*** Data supplied Section Begins ***
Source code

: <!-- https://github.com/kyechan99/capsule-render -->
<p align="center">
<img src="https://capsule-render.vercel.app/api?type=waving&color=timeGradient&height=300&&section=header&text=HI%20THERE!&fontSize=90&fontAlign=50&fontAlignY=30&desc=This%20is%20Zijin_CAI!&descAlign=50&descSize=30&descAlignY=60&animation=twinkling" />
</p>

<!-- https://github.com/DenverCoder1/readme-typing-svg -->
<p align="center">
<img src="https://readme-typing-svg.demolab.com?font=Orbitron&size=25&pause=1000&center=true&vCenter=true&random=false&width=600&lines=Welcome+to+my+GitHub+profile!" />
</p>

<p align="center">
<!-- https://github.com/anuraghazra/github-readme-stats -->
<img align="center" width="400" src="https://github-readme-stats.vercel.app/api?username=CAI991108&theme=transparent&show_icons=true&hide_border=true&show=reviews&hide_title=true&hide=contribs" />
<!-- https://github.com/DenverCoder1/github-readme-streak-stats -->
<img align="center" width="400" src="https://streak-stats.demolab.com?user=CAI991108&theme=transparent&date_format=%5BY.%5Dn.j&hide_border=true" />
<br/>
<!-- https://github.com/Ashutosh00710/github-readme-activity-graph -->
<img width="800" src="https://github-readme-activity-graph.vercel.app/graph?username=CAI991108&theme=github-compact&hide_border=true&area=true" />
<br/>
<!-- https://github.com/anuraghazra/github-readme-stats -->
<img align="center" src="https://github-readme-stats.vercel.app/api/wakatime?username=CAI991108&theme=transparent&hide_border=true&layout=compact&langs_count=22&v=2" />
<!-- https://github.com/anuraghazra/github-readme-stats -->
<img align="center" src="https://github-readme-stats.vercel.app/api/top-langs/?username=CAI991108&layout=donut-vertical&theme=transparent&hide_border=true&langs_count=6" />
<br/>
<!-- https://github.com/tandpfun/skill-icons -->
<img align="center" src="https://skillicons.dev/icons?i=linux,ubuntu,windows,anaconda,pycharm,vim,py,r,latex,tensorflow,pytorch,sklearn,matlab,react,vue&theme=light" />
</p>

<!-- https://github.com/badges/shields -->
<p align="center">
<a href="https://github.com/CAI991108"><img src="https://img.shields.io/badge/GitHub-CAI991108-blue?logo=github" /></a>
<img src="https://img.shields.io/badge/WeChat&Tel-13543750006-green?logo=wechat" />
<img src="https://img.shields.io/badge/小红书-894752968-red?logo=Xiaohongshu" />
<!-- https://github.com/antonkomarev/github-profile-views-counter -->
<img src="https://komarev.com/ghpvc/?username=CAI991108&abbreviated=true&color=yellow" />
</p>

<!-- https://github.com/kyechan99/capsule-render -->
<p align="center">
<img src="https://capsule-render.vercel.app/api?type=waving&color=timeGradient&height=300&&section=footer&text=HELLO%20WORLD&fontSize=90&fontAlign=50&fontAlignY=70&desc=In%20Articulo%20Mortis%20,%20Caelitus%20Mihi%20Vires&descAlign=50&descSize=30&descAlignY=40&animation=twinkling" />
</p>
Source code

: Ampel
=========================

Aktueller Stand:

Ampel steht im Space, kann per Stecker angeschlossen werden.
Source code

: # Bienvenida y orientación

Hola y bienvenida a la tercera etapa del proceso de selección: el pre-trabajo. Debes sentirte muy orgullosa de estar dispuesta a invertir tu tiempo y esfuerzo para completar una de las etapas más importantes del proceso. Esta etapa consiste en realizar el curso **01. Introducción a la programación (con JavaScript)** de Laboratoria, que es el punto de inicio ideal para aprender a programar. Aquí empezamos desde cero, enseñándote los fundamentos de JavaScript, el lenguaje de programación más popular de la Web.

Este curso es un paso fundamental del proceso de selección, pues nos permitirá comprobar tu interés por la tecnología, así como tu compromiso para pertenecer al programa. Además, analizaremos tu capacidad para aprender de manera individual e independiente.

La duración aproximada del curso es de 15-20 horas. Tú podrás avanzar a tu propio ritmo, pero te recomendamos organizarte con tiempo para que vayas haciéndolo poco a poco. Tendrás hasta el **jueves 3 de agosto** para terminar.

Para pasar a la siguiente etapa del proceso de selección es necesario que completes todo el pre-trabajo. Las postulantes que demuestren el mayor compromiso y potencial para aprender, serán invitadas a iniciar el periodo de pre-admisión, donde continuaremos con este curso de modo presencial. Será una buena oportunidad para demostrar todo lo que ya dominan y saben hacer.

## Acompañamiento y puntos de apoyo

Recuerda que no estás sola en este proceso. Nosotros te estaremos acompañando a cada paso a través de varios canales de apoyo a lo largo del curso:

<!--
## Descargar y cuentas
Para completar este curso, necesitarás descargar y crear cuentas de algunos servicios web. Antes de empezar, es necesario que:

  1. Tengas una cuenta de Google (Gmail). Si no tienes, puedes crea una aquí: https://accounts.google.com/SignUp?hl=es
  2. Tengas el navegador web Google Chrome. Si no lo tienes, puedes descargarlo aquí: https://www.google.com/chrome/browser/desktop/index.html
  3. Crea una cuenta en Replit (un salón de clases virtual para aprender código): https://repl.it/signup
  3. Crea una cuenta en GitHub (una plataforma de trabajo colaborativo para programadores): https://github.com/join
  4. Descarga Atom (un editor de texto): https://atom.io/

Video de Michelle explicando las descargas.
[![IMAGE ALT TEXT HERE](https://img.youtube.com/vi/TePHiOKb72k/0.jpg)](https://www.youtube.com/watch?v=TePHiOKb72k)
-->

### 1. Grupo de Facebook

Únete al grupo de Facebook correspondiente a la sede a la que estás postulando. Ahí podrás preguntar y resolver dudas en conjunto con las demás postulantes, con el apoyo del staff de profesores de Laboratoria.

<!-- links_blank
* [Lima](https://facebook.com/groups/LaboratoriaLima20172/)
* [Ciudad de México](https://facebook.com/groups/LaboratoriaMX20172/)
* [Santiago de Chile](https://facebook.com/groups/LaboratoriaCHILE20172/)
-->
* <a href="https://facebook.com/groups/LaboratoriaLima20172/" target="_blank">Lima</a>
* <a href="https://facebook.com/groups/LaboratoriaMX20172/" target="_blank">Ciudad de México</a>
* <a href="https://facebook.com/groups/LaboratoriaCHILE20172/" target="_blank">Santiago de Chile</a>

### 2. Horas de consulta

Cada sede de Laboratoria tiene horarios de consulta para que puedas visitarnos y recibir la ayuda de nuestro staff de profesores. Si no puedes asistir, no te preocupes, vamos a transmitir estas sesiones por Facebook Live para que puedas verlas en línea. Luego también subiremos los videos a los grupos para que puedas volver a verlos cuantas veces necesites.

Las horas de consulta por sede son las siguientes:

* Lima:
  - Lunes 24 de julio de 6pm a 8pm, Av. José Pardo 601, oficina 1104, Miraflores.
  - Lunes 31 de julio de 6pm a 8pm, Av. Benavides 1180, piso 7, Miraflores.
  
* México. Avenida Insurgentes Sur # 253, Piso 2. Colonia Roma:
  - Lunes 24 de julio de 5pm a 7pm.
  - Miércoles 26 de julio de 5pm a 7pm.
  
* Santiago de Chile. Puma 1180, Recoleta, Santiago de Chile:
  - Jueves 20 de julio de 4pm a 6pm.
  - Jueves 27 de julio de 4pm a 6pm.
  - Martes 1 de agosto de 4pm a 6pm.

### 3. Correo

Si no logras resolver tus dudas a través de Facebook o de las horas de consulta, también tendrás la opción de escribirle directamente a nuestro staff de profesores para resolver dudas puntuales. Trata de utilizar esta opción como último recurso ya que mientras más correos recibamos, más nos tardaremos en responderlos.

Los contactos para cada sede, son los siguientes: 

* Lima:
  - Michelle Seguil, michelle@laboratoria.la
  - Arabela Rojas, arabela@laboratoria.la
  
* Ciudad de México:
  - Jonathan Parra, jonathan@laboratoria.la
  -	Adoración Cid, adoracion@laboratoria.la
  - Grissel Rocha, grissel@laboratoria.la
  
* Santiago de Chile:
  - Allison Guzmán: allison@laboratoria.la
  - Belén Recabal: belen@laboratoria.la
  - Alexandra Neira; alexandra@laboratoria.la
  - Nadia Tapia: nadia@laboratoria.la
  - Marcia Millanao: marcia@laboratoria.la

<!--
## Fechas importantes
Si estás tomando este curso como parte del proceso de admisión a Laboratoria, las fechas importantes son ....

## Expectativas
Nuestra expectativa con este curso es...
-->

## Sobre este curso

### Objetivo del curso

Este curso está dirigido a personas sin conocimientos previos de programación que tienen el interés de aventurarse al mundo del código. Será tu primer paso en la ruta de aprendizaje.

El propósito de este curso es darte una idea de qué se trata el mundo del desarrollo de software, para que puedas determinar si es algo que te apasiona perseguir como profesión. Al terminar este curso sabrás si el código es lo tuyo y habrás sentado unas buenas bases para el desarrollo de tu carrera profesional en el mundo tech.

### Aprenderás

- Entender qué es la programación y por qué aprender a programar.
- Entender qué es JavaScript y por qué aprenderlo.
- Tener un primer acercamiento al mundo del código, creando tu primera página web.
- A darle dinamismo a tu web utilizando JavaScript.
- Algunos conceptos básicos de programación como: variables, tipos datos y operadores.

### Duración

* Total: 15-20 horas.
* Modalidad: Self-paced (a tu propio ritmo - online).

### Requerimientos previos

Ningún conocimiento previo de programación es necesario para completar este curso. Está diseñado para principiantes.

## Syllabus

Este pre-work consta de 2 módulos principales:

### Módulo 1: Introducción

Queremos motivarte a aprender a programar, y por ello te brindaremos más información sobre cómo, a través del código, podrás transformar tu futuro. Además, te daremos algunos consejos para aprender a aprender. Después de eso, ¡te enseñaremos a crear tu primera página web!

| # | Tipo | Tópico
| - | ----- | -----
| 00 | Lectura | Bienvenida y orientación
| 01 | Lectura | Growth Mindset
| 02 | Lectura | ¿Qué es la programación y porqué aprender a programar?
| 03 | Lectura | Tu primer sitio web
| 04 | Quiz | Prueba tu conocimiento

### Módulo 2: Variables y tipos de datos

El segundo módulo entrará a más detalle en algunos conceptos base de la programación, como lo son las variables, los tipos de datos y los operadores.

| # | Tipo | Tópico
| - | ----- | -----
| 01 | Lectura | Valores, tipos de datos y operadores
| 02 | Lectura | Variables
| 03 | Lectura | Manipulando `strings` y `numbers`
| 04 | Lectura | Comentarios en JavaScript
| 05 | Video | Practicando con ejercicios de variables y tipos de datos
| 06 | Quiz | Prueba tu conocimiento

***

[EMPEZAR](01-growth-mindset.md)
*** Data supplied Section Ends ***
» Exercise instructions
Return, unchanged, each line from the line containing "Lectura | Manipulando" through the last line of the material.

» Final answer
| 03 | Lectura | Manipulando `strings` y `numbers`
| 04 | Lectura | Comentarios en JavaScript
| 05 | Video | Practicando con ejercicios de variables y tipos de datos
| 06 | Quiz | Prueba tu conocimiento

***

[EMPEZAR](01-growth-mindset.md)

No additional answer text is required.